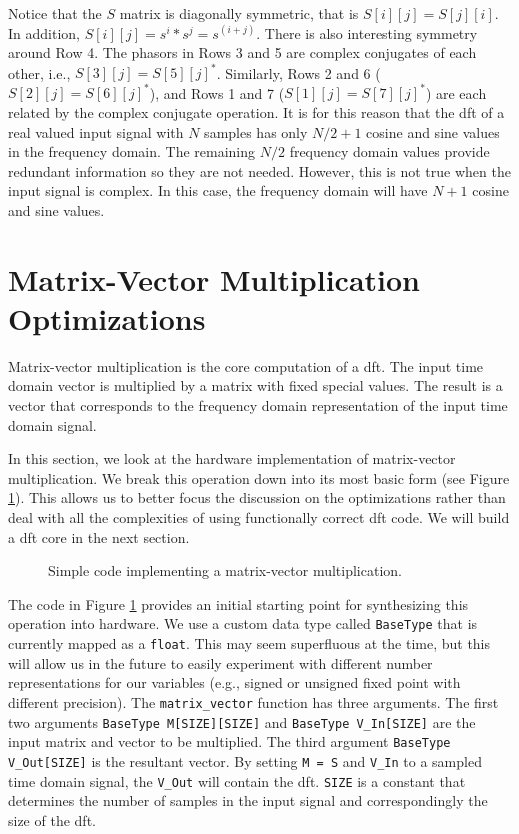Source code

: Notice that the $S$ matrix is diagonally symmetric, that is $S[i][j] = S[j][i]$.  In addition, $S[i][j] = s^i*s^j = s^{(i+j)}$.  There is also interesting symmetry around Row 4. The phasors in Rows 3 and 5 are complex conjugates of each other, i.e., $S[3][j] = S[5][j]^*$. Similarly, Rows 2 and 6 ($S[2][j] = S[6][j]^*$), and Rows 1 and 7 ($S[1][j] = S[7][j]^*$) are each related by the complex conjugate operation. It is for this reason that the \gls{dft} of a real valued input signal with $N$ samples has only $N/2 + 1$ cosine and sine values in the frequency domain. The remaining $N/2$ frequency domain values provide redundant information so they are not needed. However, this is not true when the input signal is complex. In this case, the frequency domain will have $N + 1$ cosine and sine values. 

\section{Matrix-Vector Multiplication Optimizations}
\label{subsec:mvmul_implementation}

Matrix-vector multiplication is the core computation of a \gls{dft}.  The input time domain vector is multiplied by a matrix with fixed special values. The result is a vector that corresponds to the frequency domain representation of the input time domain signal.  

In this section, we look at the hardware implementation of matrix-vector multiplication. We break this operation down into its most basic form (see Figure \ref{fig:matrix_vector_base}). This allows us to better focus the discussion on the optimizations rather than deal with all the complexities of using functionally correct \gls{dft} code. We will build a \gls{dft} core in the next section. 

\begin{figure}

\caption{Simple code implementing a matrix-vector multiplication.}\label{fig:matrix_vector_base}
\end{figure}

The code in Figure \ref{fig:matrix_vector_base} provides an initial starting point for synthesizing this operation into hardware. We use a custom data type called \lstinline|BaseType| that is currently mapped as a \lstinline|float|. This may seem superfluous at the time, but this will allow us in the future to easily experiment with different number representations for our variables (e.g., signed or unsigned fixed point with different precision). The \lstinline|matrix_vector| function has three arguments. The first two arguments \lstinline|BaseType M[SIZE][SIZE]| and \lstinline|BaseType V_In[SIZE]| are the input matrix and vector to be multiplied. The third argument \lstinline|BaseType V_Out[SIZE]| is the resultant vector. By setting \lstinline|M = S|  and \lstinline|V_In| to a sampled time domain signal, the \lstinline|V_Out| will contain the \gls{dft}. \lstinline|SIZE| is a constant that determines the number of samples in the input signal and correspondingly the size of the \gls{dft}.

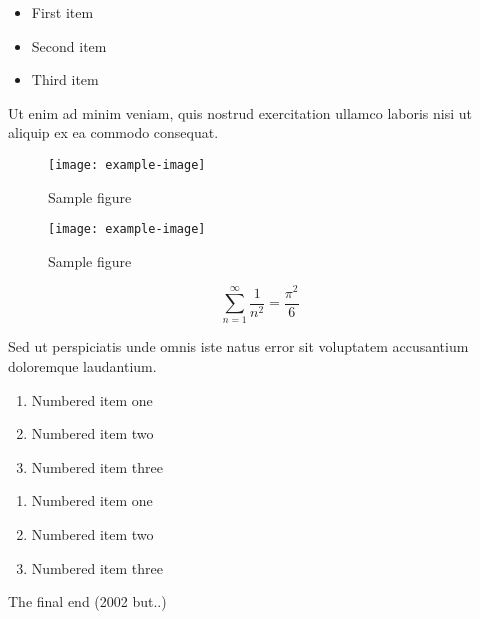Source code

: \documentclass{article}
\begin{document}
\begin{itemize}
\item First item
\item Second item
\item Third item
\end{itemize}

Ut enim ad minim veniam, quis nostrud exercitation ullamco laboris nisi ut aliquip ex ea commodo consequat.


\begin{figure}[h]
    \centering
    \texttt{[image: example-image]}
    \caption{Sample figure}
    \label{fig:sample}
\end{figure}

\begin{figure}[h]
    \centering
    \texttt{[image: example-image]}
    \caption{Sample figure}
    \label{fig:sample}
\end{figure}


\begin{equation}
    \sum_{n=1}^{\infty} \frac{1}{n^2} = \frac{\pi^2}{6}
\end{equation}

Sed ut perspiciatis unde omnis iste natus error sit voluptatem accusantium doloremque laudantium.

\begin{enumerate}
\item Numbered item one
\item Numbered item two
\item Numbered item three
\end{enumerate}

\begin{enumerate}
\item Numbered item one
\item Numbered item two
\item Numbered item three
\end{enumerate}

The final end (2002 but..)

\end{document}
* * *
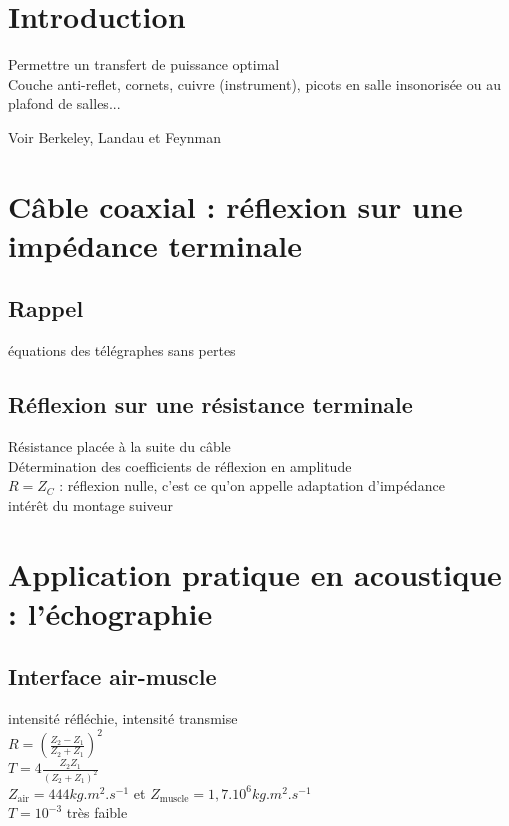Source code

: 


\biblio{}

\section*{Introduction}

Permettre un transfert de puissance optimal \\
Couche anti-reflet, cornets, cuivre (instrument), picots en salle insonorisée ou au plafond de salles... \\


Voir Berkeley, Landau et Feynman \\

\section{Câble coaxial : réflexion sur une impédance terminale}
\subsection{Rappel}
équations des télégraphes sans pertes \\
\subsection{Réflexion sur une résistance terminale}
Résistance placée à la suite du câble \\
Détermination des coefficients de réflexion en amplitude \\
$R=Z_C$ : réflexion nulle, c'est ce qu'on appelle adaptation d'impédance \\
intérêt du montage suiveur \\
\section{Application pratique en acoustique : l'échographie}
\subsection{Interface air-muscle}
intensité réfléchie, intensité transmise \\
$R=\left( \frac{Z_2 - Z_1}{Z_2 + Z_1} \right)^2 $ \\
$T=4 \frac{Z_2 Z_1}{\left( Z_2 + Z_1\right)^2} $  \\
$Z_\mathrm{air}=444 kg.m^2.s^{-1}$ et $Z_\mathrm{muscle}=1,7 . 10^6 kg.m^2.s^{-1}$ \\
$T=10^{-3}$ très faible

BRIEF:
Reproduce every line of the material above that has the string "impédance".

RESPONSE AREA:
\section{Câble coaxial : réflexion sur une impédance terminale}
$R=Z_C$ : réflexion nulle, c'est ce qu'on appelle adaptation d'impédance \\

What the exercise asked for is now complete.